Tight feedback accelerates innovation

Improving DX improves UX

Lift your developers and they will lift your users

Confused developers create confusing products. Frustrated developers create frustrating products. Productive developers create products that are a pleasure to use.

Dogfooding feeds the product

Eating your own dog food or dogfooding is the practice of an organization using its own product. — wikipedia

the core team also maintains a dog fooding site

We ARE the developers! If there’s ever an “us vs them” we have failed our role.

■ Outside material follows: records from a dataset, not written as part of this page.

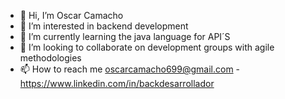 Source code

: - 👋 Hi, I’m Oscar Camacho
- 👀 I’m interested in backend development
- 🌱 I’m currently learning the java language for API´S
- 💞️ I’m looking to collaborate on development groups with agile methodologies
- 📫 How to reach me oscarcamacho699@gmail.com - https://www.linkedin.com/in/backdesarrollador

<!---
oscar3824/oscar3824 is a ✨ special ✨ repository because its `README.md` (this file) appears on your GitHub profile.
You can click the Preview link to take a look at your changes.
--->
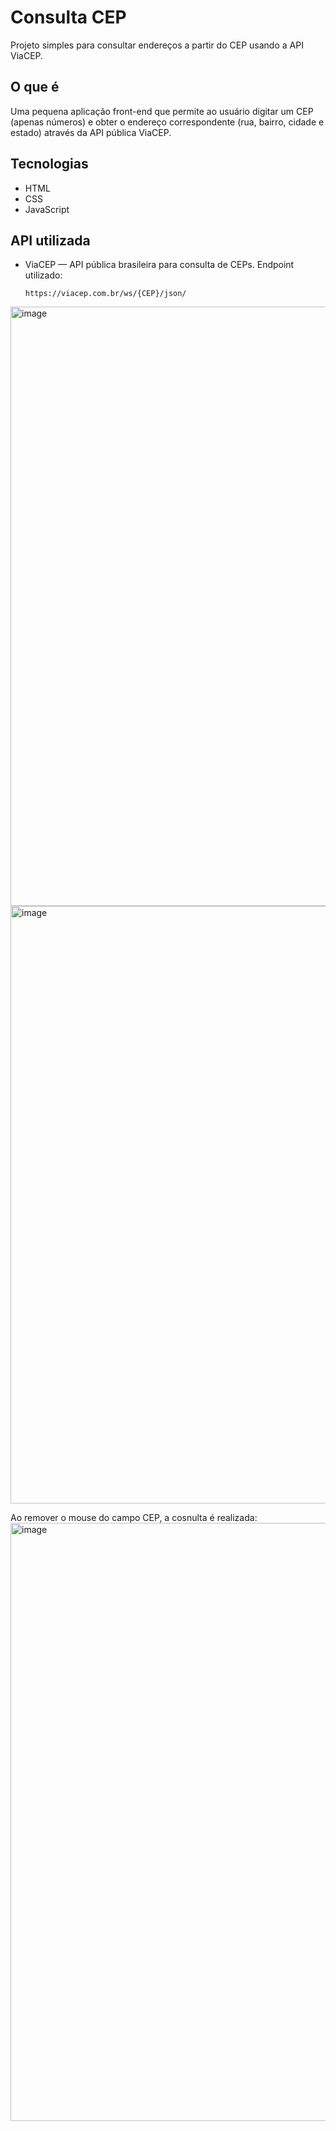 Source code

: # Consulta CEP

Projeto simples para consultar endereços a partir do CEP usando a API ViaCEP.

## O que é

Uma pequena aplicação front-end que permite ao usuário digitar um CEP (apenas números) e obter o endereço correspondente (rua, bairro, cidade e estado) através da API pública ViaCEP.

## Tecnologias

- HTML
- CSS
- JavaScript

## API utilizada

- ViaCEP — API pública brasileira para consulta de CEPs. Endpoint utilizado:

  `https://viacep.com.br/ws/{CEP}/json/`

<img width="1919" height="959" alt="image" src="https://github.com/user-attachments/assets/12f22639-356a-4b6a-88bb-31715602e40d" />
<img width="1919" height="956" alt="image" src="https://github.com/user-attachments/assets/790ebd62-27ba-4f7f-8994-61cafb55d637" />

Ao remover o mouse do campo CEP, a cosnulta é realizada:
<img width="1919" height="957" alt="image" src="https://github.com/user-attachments/assets/5e61ddfe-f191-43ab-baf1-a6de18fb43f5" />



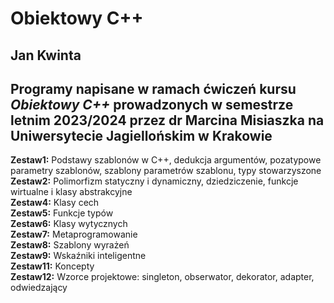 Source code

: Obiektowy C++
==========
Jan Kwinta
----------
Programy napisane w ramach ćwiczeń kursu *Obiektowy C++* prowadzonych w semestrze letnim 2023/2024 przez dr Marcina Misiaszka na Uniwersytecie Jagiellońskim w Krakowie
----------
**Zestaw1:** Podstawy szablonów w C++, dedukcja argumentów, pozatypowe parametry szablonów, szablony parametrów szablonu, typy stowarzyszone  
**Zestaw2:** Polimorfizm statyczny i dynamiczny, dziedziczenie, funkcje wirtualne i klasy abstrakcyjne  
**Zestaw4:** Klasy cech  
**Zestaw5:** Funkcje typów  
**Zestaw6:** Klasy wytycznych  
**Zestaw7:** Metaprogramowanie  
**Zestaw8:** Szablony wyrażeń  
**Zestaw9:** Wskaźniki inteligentne  
**Zestaw11:** Koncepty  
**Zestaw12:** Wzorce projektowe: singleton, obserwator, dekorator, adapter, odwiedzający  
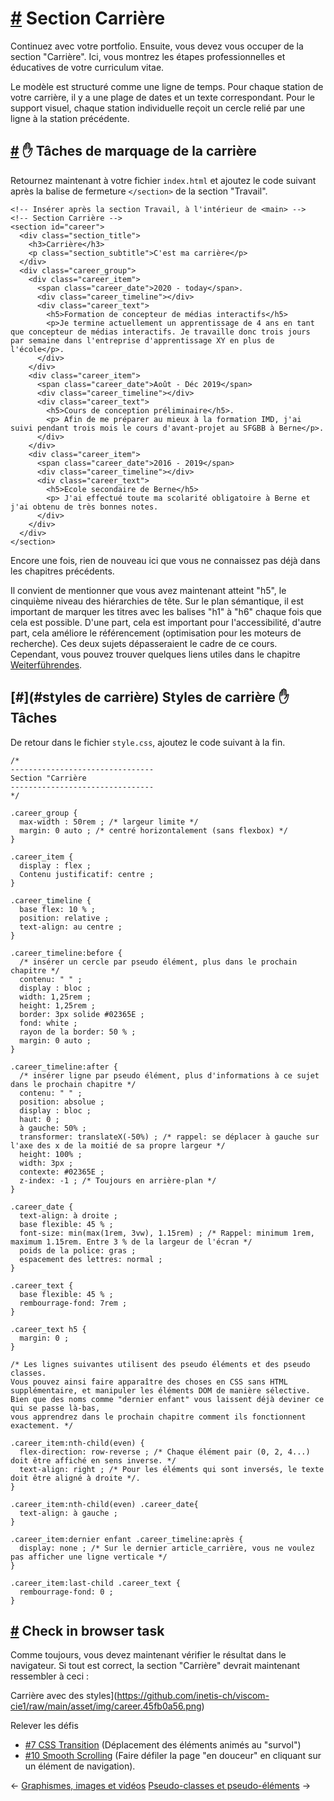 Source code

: [#](#section-carrière) Section Carrière
===================================

Continuez avec votre portfolio. Ensuite, vous devez vous occuper de la section "Carrière". Ici, vous montrez les étapes professionnelles et éducatives de votre curriculum vitae.

Le modèle est structuré comme une ligne de temps. Pour chaque station de votre carrière, il y a une plage de dates et un texte correspondant. Pour le support visuel, chaque station individuelle reçoit un cercle relié par une ligne à la station précédente.

[#](#carrière-marquage) :hand: Tâches de marquage de la carrière
-----------------------------------------

Retournez maintenant à votre fichier `index.html` et ajoutez le code suivant après la balise de fermeture `</section>` de la section "Travail".

    <!-- Insérer après la section Travail, à l'intérieur de <main> -->
    <!-- Section Carrière -->
    <section id="career">
      <div class="section_title">
        <h3>Carrière</h3>
        <p class="section_subtitle">C'est ma carrière</p>
      </div>
      <div class="career_group">
        <div class="career_item">
          <span class="career_date">2020 - today</span>.
          <div class="career_timeline"></div>
          <div class="career_text">
            <h5>Formation de concepteur de médias interactifs</h5>
            <p>Je termine actuellement un apprentissage de 4 ans en tant que concepteur de médias interactifs. Je travaille donc trois jours par semaine dans l'entreprise d'apprentissage XY en plus de l'école</p>.
          </div>
        </div>
        <div class="career_item">
          <span class="career_date">Août - Déc 2019</span>
          <div class="career_timeline"></div>
          <div class="career_text">
            <h5>Cours de conception préliminaire</h5>.
            <p> Afin de me préparer au mieux à la formation IMD, j'ai suivi pendant trois mois le cours d'avant-projet au SFGBB à Berne</p>.
          </div>
        </div>
        <div class="career_item">
          <span class="career_date">2016 - 2019</span>
          <div class="career_timeline"></div>
          <div class="career_text">
            <h5>Ecole secondaire de Berne</h5>
            <p> J'ai effectué toute ma scolarité obligatoire à Berne et j'ai obtenu de très bonnes notes.
          </div>
        </div>
      </div>
    </section>
    

Encore une fois, rien de nouveau ici que vous ne connaissez pas déjà dans les chapitres précédents.

Il convient de mentionner que vous avez maintenant atteint "h5", le cinquième niveau des hiérarchies de tête. Sur le plan sémantique, il est important de marquer les titres avec les balises "h1" à "h6" chaque fois que cela est possible. D'une part, cela est important pour l'accessibilité, d'autre part, cela améliore le référencement (optimisation pour les moteurs de recherche). Ces deux sujets dépasseraient le cadre de ce cours. Cependant, vous pouvez trouver quelques liens utiles dans le chapitre [Weiterführendes](/guide/28_ende_weiterfuehrendes).

[#](#styles de carrière) Styles de carrière :hand: Tâches
-----------------------------------------

De retour dans le fichier `style.css`, ajoutez le code suivant à la fin.

    /* 
    --------------------------------
    Section "Carrière
    --------------------------------
    */
    
    .career_group {
      max-width : 50rem ; /* largeur limite */
      margin: 0 auto ; /* centré horizontalement (sans flexbox) */
    }
    
    .career_item {
      display : flex ;
      Contenu justificatif: centre ;
    }
    
    .career_timeline {
      base flex: 10 % ;
      position: relative ;
      text-align: au centre ;
    }
    
    .career_timeline:before {
      /* insérer un cercle par pseudo élément, plus dans le prochain chapitre */
      contenu: " " ;
      display : bloc ;
      width: 1,25rem ;
      height: 1,25rem ;
      border: 3px solide #02365E ;
      fond: white ;
      rayon de la border: 50 % ;
      margin: 0 auto ;
    }
    
    .career_timeline:after {
      /* insérer ligne par pseudo élément, plus d'informations à ce sujet dans le prochain chapitre */
      contenu: " " ;
      position: absolue ;
      display : bloc ;
      haut: 0 ;
      à gauche: 50% ;
      transformer: translateX(-50%) ; /* rappel: se déplacer à gauche sur l'axe des x de la moitié de sa propre largeur */
      height: 100% ;
      width: 3px ;
      contexte: #02365E ;
      z-index: -1 ; /* Toujours en arrière-plan */
    }
    
    .career_date {
      text-align: à droite ;
      base flexible: 45 % ;
      font-size: min(max(1rem, 3vw), 1.15rem) ; /* Rappel: minimum 1rem, maximum 1.15rem. Entre 3 % de la largeur de l'écran */
      poids de la police: gras ;
      espacement des lettres: normal ;
    }
    
    .career_text {
      base flexible: 45 % ;
      rembourrage-fond: 7rem ;
    }
    
    .career_text h5 {
      margin: 0 ;
    }
    
    /* Les lignes suivantes utilisent des pseudo éléments et des pseudo classes. 
    Vous pouvez ainsi faire apparaître des choses en CSS sans HTML supplémentaire, et manipuler les éléments DOM de manière sélective.
    Bien que des noms comme "dernier enfant" vous laissent déjà deviner ce qui se passe là-bas, 
    vous apprendrez dans le prochain chapitre comment ils fonctionnent exactement. */
    
    .career_item:nth-child(even) {
      flex-direction: row-reverse ; /* Chaque élément pair (0, 2, 4...) doit être affiché en sens inverse. */
      text-align: right ; /* Pour les éléments qui sont inversés, le texte doit être aligné à droite */.
    }
    
    .career_item:nth-child(even) .career_date{
      text-align: à gauche ;
    }
    
    .career_item:dernier enfant .career_timeline:après {
      display: none ; /* Sur le dernier article_carrière, vous ne voulez pas afficher une ligne verticale */
    }
    
    .career_item:last-child .career_text {
      rembourrage-fond: 0 ;
    }
    

[#](#check-in-browser) Check in browser task
---------------------------------------------------------

Comme toujours, vous devez maintenant vérifier le résultat dans le navigateur. Si tout est correct, la section "Carrière" devrait maintenant ressembler à ceci :

Carrière avec des styles](https://github.com/inetis-ch/viscom-cie1/raw/main/asset/img/career.45fb0a56.png)

Relever les défis

* [#7 CSS Transition](/challenges/#_7-css-transition) (Déplacement des éléments animés au "survol")
* [#10 Smooth Scrolling](/challenges/#_10-smooth-scrolling) (Faire défiler la page "en douceur" en cliquant sur un élément de navigation).

← [Graphismes, images et vidéos](/guide/15_graphics_images_videos/) [Pseudo-classes et pseudo-éléments](/guide/17_pseudo-classes_pseudo-éléments/) →
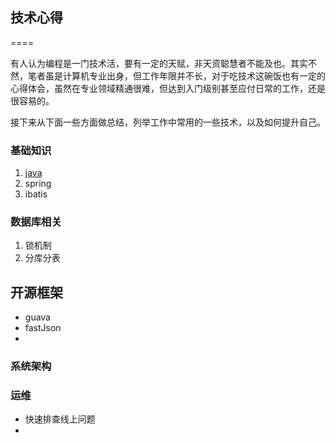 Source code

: ## 技术心得

====

有人认为编程是一门技术活，要有一定的天赋，非天资聪慧者不能及也。其实不然，笔者虽是计算机专业出身，但工作年限并不长，对于吃技术这碗饭也有一定的心得体会，虽然在专业领域精通很难，但达到入门级别甚至应付日常的工作，还是很容易的。

接下来从下面一些方面做总结，列举工作中常用的一些技术，以及如何提升自己。

### 基础知识
1. [java](basic-knowledge/java.md)
2. spring
3. ibatis


### 数据库相关
1. 锁机制
2. 分库分表

## 开源框架

* guava
* fastJson
* 


### 系统架构 



### 运维
* 快速排查线上问题
*   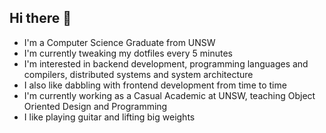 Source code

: ## Hi there 🥶
- I'm a Computer Science Graduate from UNSW
- I'm currently tweaking my dotfiles every 5 minutes
- I'm interested in backend development, programming languages and compilers, distributed systems and system architecture
- I also like dabbling with frontend development from time to time
- I'm currently working as a Casual Academic at UNSW, teaching Object Oriented Design and Programming
- I like playing guitar and lifting big weights

<!--
**adrianbalbs/adrianbalbs** is a ✨ _special_ ✨ repository because its `README.md` (this file) appears on your GitHub profile.

Here are some ideas to get you started:

- 🔭 I’m currently working on ...
- 🌱 I’m currently learning ...
- 👯 I’m looking to collaborate on ...
- 🤔 I’m looking for help with ...
- 💬 Ask me about ...
- 📫 How to reach me: ...
- 😄 Pronouns: ...
- ⚡ Fun fact: ...
-->
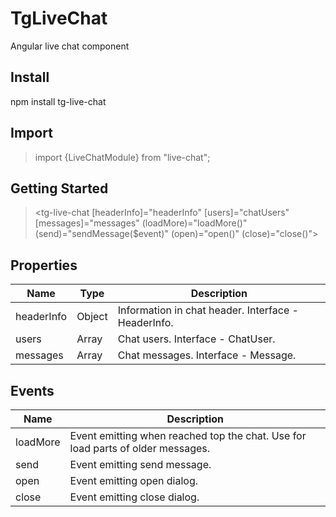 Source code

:# TgLiveChat

Angular live chat component
## Install

npm install tg-live-chat

## Import

> import {LiveChatModule} from "live-chat";

## Getting Started

> <tg-live-chat [headerInfo]="headerInfo" [users]="chatUsers" [messages]="messages"
(loadMore)="loadMore()"
(send)="sendMessage($event)"
(open)="open()"
(close)="close()"></tg-live-chat>

## Properties

| Name       | Type   | Description                                         |
|------------|--------|-----------------------------------------------------|
| headerInfo | Object | Information in chat header. Interface - HeaderInfo. |
| users      | Array  | Chat users. Interface - ChatUser.                   |
| messages   | Array  | Chat messages. Interface - Message.                 |

## Events

| Name     | Description                                                                     |
|----------|---------------------------------------------------------------------------------|
| loadMore | Event emitting when reached top the chat. Use for load parts of older messages. |
| send     | Event emitting send message.                                                    |
| open     | Event emitting open dialog.                                                     |
| close    | Event emitting close dialog.                                                    |

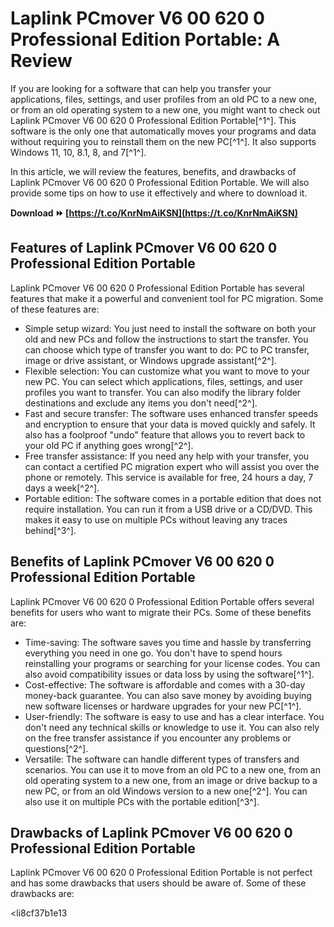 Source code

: # Laplink PCmover V6 00 620 0 Professional Edition Portable: A Review
 
If you are looking for a software that can help you transfer your applications, files, settings, and user profiles from an old PC to a new one, or from an old operating system to a new one, you might want to check out Laplink PCmover V6 00 620 0 Professional Edition Portable[^1^]. This software is the only one that automatically moves your programs and data without requiring you to reinstall them on the new PC[^1^]. It also supports Windows 11, 10, 8.1, 8, and 7[^1^].
 
In this article, we will review the features, benefits, and drawbacks of Laplink PCmover V6 00 620 0 Professional Edition Portable. We will also provide some tips on how to use it effectively and where to download it.
 
**Download ⏩ [https://t.co/KnrNmAiKSN](https://t.co/KnrNmAiKSN)**


 
## Features of Laplink PCmover V6 00 620 0 Professional Edition Portable
 
Laplink PCmover V6 00 620 0 Professional Edition Portable has several features that make it a powerful and convenient tool for PC migration. Some of these features are:
 
- Simple setup wizard: You just need to install the software on both your old and new PCs and follow the instructions to start the transfer. You can choose which type of transfer you want to do: PC to PC transfer, image or drive assistant, or Windows upgrade assistant[^2^].
- Flexible selection: You can customize what you want to move to your new PC. You can select which applications, files, settings, and user profiles you want to transfer. You can also modify the library folder destinations and exclude any items you don't need[^2^].
- Fast and secure transfer: The software uses enhanced transfer speeds and encryption to ensure that your data is moved quickly and safely. It also has a foolproof "undo" feature that allows you to revert back to your old PC if anything goes wrong[^2^].
- Free transfer assistance: If you need any help with your transfer, you can contact a certified PC migration expert who will assist you over the phone or remotely. This service is available for free, 24 hours a day, 7 days a week[^2^].
- Portable edition: The software comes in a portable edition that does not require installation. You can run it from a USB drive or a CD/DVD. This makes it easy to use on multiple PCs without leaving any traces behind[^3^].

## Benefits of Laplink PCmover V6 00 620 0 Professional Edition Portable
 
Laplink PCmover V6 00 620 0 Professional Edition Portable offers several benefits for users who want to migrate their PCs. Some of these benefits are:

- Time-saving: The software saves you time and hassle by transferring everything you need in one go. You don't have to spend hours reinstalling your programs or searching for your license codes. You can also avoid compatibility issues or data loss by using the software[^1^].
- Cost-effective: The software is affordable and comes with a 30-day money-back guarantee. You can also save money by avoiding buying new software licenses or hardware upgrades for your new PC[^1^].
- User-friendly: The software is easy to use and has a clear interface. You don't need any technical skills or knowledge to use it. You can also rely on the free transfer assistance if you encounter any problems or questions[^2^].
- Versatile: The software can handle different types of transfers and scenarios. You can use it to move from an old PC to a new one, from an old operating system to a new one, from an image or drive backup to a new PC, or from an old Windows version to a new one[^2^]. You can also use it on multiple PCs with the portable edition[^3^].

## Drawbacks of Laplink PCmover V6 00 620 0 Professional Edition Portable
 
Laplink PCmover V6 00 620 0 Professional Edition Portable is not perfect and has some drawbacks that users should be aware of. Some of these drawbacks are:

<li8cf37b1e13


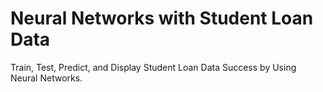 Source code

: # Neural Networks with Student Loan Data

Train, Test, Predict, and Display Student Loan Data Success by Using Neural Networks.

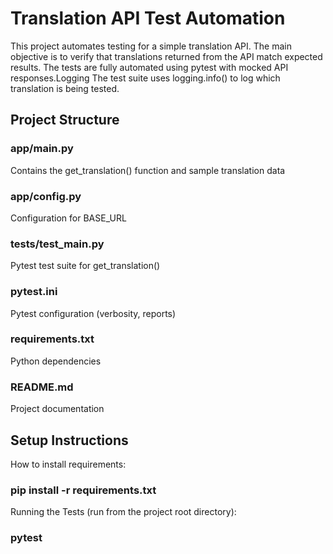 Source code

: # Translation API Test Automation

This project automates testing for a simple translation API. The main objective is to verify that translations returned from the API match expected results. The tests are fully automated using pytest with mocked API responses.Logging
The test suite uses logging.info() to log which translation is being tested.

## Project Structure
### app/main.py	
Contains the get_translation() function and sample translation data
### app/config.py	
Configuration for BASE_URL
### tests/test_main.py	
Pytest test suite for get_translation()
### pytest.ini	
Pytest configuration (verbosity, reports)
### requirements.txt	
Python dependencies
### README.md	
Project documentation

## Setup Instructions

How to install requirements:
### pip install -r requirements.txt

Running the Tests (run from the project root directory):
### pytest
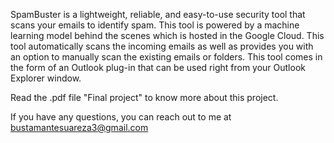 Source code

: 
SpamBuster is a lightweight, reliable, and easy-to-use security tool that scans your emails to identify spam. This tool is powered by a machine learning model behind the scenes which is hosted in the Google Cloud. This tool automatically scans the incoming emails as well as provides you with an option to manually scan the existing emails or folders. This tool comes in the form of an Outlook plug-in that can be used right from your Outlook Explorer window.

Read the .pdf file "Final project" to know more about this project.

If you have any questions, you can reach out to me at bustamantesuareza3@gmail.com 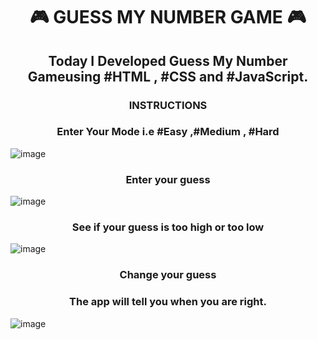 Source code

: <h1 align="center">🎮 GUESS MY NUMBER GAME 🎮</h1>

<h2 align="center"> Today I Developed Guess My Number Gameusing #HTML , #CSS and #JavaScript.</h2>

<h3 align="center">INSTRUCTIONS</h3>

<h3 align="center">  Enter Your Mode i.e #Easy ,#Medium , #Hard</h3>
   
![image](https://github.com/Piyushhh11/Internpe_Task4_GuessMyNumber/assets/113534923/ecfa15d9-81bb-4b04-94fc-6fe6ec9c885c)

<h3 align="center">  Enter your guess </h3>
   
   ![image](https://github.com/Piyushhh11/Internpe_Task4_GuessMyNumber/assets/113534923/029210fb-028f-48de-93a2-24fe2fc7b7c0)

<h3 align="center"> See if your guess is too high or too low</h3>
   
   ![image](https://github.com/Piyushhh11/Internpe_Task4_GuessMyNumber/assets/113534923/d067bf6c-2a85-4609-bf93-ccf689cae071)

<h3 align="center"> Change your guess </h3>
<h3  align="center">The app will tell you when you are right.</h3>
   
   ![image](https://github.com/Piyushhh11/Internpe_Task4_GuessMyNumber/assets/113534923/417f8144-e19b-4ed8-82b5-42f23d580a46)

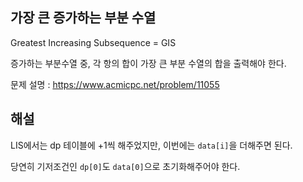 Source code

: ## 가장 큰 증가하는 부분 수열

Greatest Increasing Subsequence = GIS

증가하는 부분수열 중, 각 항의 합이 가장 큰 부분 수열의 합을 출력해야 한다.

문제 설명 : https://www.acmicpc.net/problem/11055


## 해설

LIS에서는 dp 테이블에 +1씩 해주었지만, 이번에는 `data[i]`을 더해주면 된다.

당연히 기저조건인 `dp[0]`도 `data[0]`으로 초기화해주어야 한다. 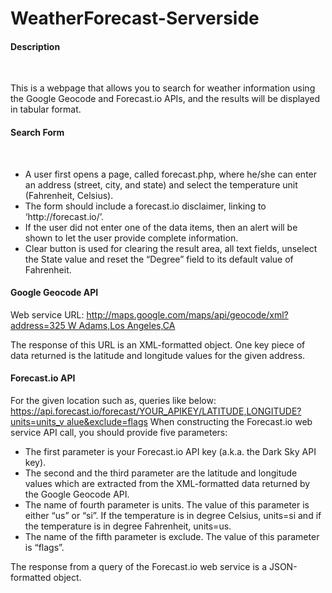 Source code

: # WeatherForecast-Serverside
<h4>Description</h4><br />
<p>This is a webpage that allows you to search for weather information using the Google Geocode and Forecast.io APIs, and the results will be displayed in tabular format.
</p>
<div>
<h4>Search Form</h4><br />
<ul>
<li>A user first opens a page, called forecast.php, where he/she can enter an address (street, city, and state) and select the temperature unit (Fahrenheit, Celsius).</li>
<li>The form should include a forecast.io disclaimer, linking to ‘http://forecast.io/’.</li>
<li>If the user did not enter one of the data items, then an alert will be shown to let the user provide complete information. </li>
<li>Clear button is used for clearing the result area, all text fields, unselect the State value and reset the “Degree” field to its default value of Fahrenheit.</li>
<ul>
</div>
<div>
<h4>Google Geocode API</h4>
<p>Web service URL: <a href="http://maps.google.com/maps/api/geocode/xml?address=325 W Adams,Los Angeles,CA">http://maps.google.com/maps/api/geocode/xml?address=325 W Adams,Los Angeles,CA</a><p>
<p>The response of this URL is an XML-formatted object. One key piece of data returned is the latitude and longitude values for the given address. 
<h4>Forecast.io API</h4>
<p>For the given location such as, queries like below:<br>
<a href="https://api.forecast.io/forecast/YOUR_APIKEY/LATITUDE,LONGITUDE?units=units_v alue&exclude=flags">https://api.forecast.io/forecast/YOUR_APIKEY/LATITUDE,LONGITUDE?units=units_v alue&exclude=flags</a>
When constructing the Forecast.io web service API call, you should provide five parameters:<br>
<ul>
<li>The first parameter is your Forecast.io API key (a.k.a. the Dark Sky API key).</li>
<li>The second and the third parameter are the latitude and longitude values which are extracted from the XML-formatted data returned by the Google Geocode API.</li>
<li>The name of fourth parameter is units. The value of this parameter is either “us” or “si”. If the temperature is in degree Celsius, units=si and if the temperature is in degree Fahrenheit, units=us.</li>
<li>The name of the fifth parameter is exclude. The value of this parameter is “flags”.</li>
</ul>
The response from a query of the Forecast.io web service is a JSON-formatted object.<br />
</p>
</div>
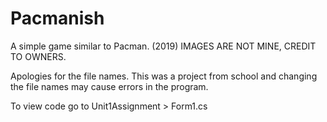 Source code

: # Pacmanish
A simple game similar to Pacman. (2019) IMAGES ARE NOT MINE, CREDIT TO OWNERS.

Apologies for the file names. This was a project from school and changing the file names may cause errors in the program.

To view code go to Unit1Assignment > Form1.cs
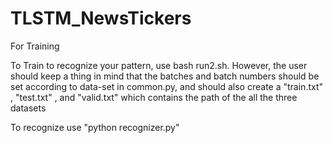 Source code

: # TLSTM_NewsTickers
For Training

To Train to recognize your pattern, use bash run2.sh. However, the user should keep a thing in mind that the batches and batch numbers should be set according to data-set in common.py, and should also create a "train.txt" , "test.txt" , and "valid.txt" which contains the path of the all the three datasets

To recognize use "python recognizer.py"
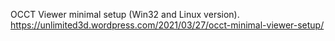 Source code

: OCCT Viewer minimal setup (Win32 and Linux version).<br>
https://unlimited3d.wordpress.com/2021/03/27/occt-minimal-viewer-setup/

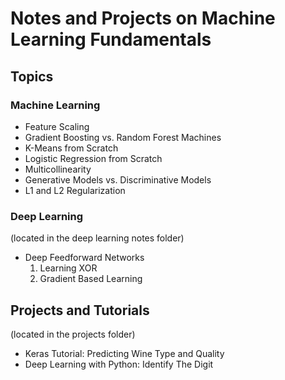 # Notes and Projects on Machine Learning Fundamentals

## Topics
### Machine Learning
- Feature Scaling
- Gradient Boosting vs. Random Forest Machines
- K-Means from Scratch
- Logistic Regression from Scratch
- Multicollinearity
- Generative Models vs. Discriminative Models
- L1 and L2 Regularization

### Deep Learning 
(located in the deep learning notes folder)
- Deep Feedforward Networks
    1. Learning XOR
    2. Gradient Based Learning


## Projects and Tutorials 
(located in the projects folder)
- Keras Tutorial: Predicting Wine Type and Quality
- Deep Learning with Python: Identify The Digit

  • quick feedback loops when running the code locally
  • good observability tools when running the code in the cloud
  • good documentation that nails the “why” of a problem/solution
  • clean code which makes the “how” of a solution accessible to the average developer
  • tooling that shields the team from bikeshedding

Local innovation and shared effort

  • to support local innovation: let the brands modify the system behaviour or add new features on top of it to experiment solving new problems
  • to reduce duplication of effort: let the brands share those innovations and unify on common solutions
  • The core team is responsible to oversee the general architecture and maintain the common parts of the code
  • Each brand has their own “space” where they can override defaults or create totally new behavior. In practice that “space” is usually a folder tree.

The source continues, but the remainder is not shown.